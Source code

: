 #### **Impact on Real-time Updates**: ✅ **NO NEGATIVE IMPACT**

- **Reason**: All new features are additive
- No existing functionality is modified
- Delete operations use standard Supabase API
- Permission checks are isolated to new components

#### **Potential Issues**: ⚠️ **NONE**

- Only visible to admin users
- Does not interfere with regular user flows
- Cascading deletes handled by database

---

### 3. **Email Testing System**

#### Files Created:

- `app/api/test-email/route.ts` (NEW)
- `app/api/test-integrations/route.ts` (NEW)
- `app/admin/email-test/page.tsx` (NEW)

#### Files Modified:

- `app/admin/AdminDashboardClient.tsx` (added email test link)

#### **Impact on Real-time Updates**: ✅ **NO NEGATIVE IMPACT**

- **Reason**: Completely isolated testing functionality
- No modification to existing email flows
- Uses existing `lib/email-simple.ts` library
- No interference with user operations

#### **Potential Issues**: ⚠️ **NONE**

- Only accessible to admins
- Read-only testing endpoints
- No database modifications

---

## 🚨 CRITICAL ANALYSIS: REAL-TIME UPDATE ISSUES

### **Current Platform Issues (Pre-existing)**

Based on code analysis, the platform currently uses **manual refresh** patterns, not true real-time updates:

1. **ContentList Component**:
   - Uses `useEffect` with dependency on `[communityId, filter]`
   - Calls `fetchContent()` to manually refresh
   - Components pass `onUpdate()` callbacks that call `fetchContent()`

## Task requirements
Return every entry verbatim.

## Solution to this problem
Source code

: #### **Impact on Real-time Updates**: ✅ **NO NEGATIVE IMPACT**

- **Reason**: All new features are additive
- No existing functionality is modified
- Delete operations use standard Supabase API
- Permission checks are isolated to new components

#### **Potential Issues**: ⚠️ **NONE**

- Only visible to admin users
- Does not interfere with regular user flows
- Cascading deletes handled by database

---

### 3. **Email Testing System**

#### Files Created:

- `app/api/test-email/route.ts` (NEW)
- `app/api/test-integrations/route.ts` (NEW)
- `app/admin/email-test/page.tsx` (NEW)

#### Files Modified:

- `app/admin/AdminDashboardClient.tsx` (added email test link)

#### **Impact on Real-time Updates**: ✅ **NO NEGATIVE IMPACT**

- **Reason**: Completely isolated testing functionality
- No modification to existing email flows
- Uses existing `lib/email-simple.ts` library
- No interference with user operations

#### **Potential Issues**: ⚠️ **NONE**

- Only accessible to admins
- Read-only testing endpoints
- No database modifications

---

## 🚨 CRITICAL ANALYSIS: REAL-TIME UPDATE ISSUES

### **Current Platform Issues (Pre-existing)**

Based on code analysis, the platform currently uses **manual refresh** patterns, not true real-time updates:

1. **ContentList Component**:
   - Uses `useEffect` with dependency on `[communityId, filter]`
   - Calls `fetchContent()` to manually refresh
   - Components pass `onUpdate()` callbacks that call `fetchContent()`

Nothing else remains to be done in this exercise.